I have tried putting the food in my hand & my hand with food in the bowl - and this is fine but yesterday I stroked her with the other hand and she bit me.
I read that you should train them to let you near their food. Why?

Yes, yes, and yes again! There could come a time when you desperately need to retrieve something tasty off them, so do it NOW, whilst your puppy is still a puppy. I have a 12 week old pup, who will eat right next to my older dog, knows she cannot go near his food, knows that I can put my hand in whenever I want, or feed her with some if she's not eating it all up, it's imperative imo.

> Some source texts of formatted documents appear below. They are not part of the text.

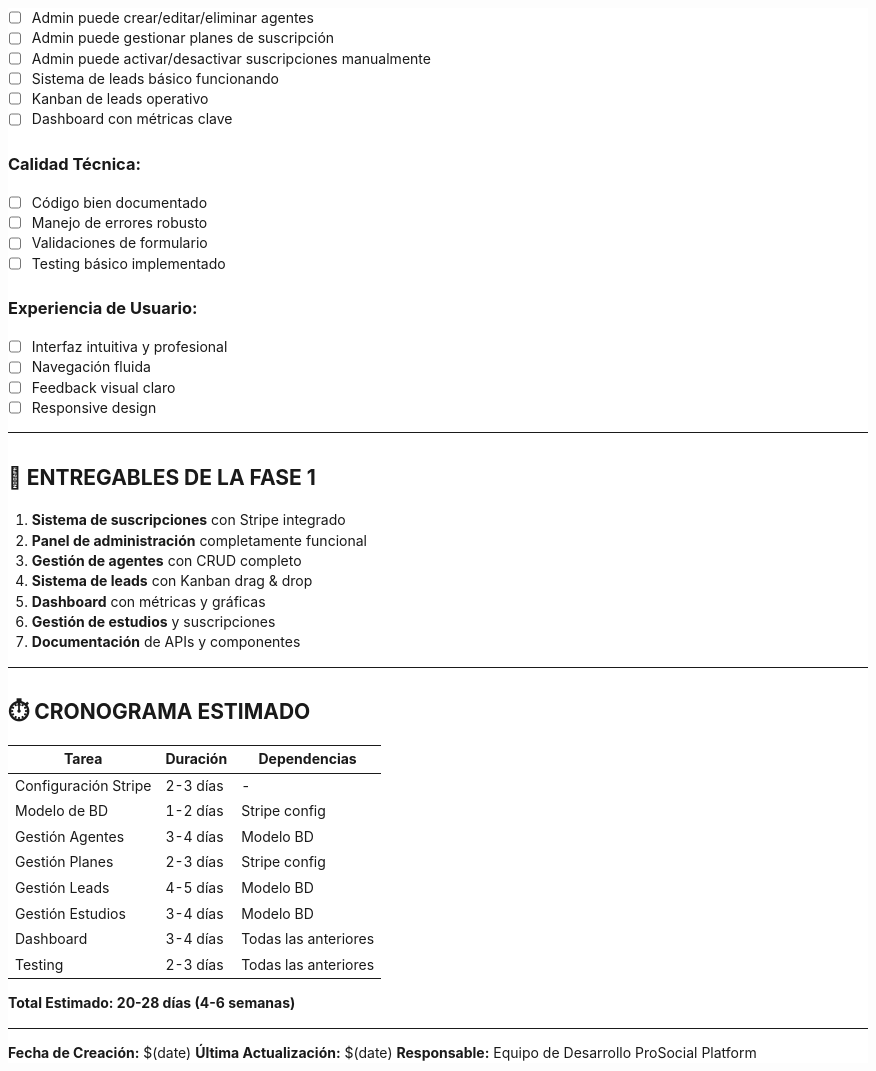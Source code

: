 - [ ] Admin puede crear/editar/eliminar agentes
- [ ] Admin puede gestionar planes de suscripción
- [ ] Admin puede activar/desactivar suscripciones manualmente
- [ ] Sistema de leads básico funcionando
- [ ] Kanban de leads operativo
- [ ] Dashboard con métricas clave

### **Calidad Técnica:**

- [ ] Código bien documentado
- [ ] Manejo de errores robusto
- [ ] Validaciones de formulario
- [ ] Testing básico implementado

### **Experiencia de Usuario:**

- [ ] Interfaz intuitiva y profesional
- [ ] Navegación fluida
- [ ] Feedback visual claro
- [ ] Responsive design

---

## 🚀 **ENTREGABLES DE LA FASE 1**

1. **Sistema de suscripciones** con Stripe integrado
2. **Panel de administración** completamente funcional
3. **Gestión de agentes** con CRUD completo
4. **Sistema de leads** con Kanban drag & drop
5. **Dashboard** con métricas y gráficas
6. **Gestión de estudios** y suscripciones
7. **Documentación** de APIs y componentes

---

## ⏱️ **CRONOGRAMA ESTIMADO**

| Tarea                | Duración | Dependencias         |
| -------------------- | -------- | -------------------- |
| Configuración Stripe | 2-3 días | -                    |
| Modelo de BD         | 1-2 días | Stripe config        |
| Gestión Agentes      | 3-4 días | Modelo BD            |
| Gestión Planes       | 2-3 días | Stripe config        |
| Gestión Leads        | 4-5 días | Modelo BD            |
| Gestión Estudios     | 3-4 días | Modelo BD            |
| Dashboard            | 3-4 días | Todas las anteriores |
| Testing              | 2-3 días | Todas las anteriores |

**Total Estimado: 20-28 días (4-6 semanas)**

---

**Fecha de Creación:** $(date)
**Última Actualización:** $(date)
**Responsable:** Equipo de Desarrollo ProSocial Platform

One of my dogs once picked up that really sharp piece off the leg of a rabbit bone when we were out, the one that's like a long splinter She had the whole thing in her mouth, but because I was allowed to touch her food at any time, she allowed me to take it off her, otherwise she would have chocked and died! Same as Georgie when he caught a rabbit, he gave it to me (after 3 attempts of asking!). In my view it's absolutely imperative! What if she's eating a marrowbone one day, and has a large chunk off it that you don't want her to choke on????!!! She won't give it to you if you're not allowed near her food will she, she'll bite you instead! I think it's absolutely ridiculous that a dog's dinner is HIS and his alone, when I've dished it up, and quite honestly, it can turn into worse if you don't start with food possession imo! It should be a doddle with a puppy, so you really must imo work on this. That's my twopennorth!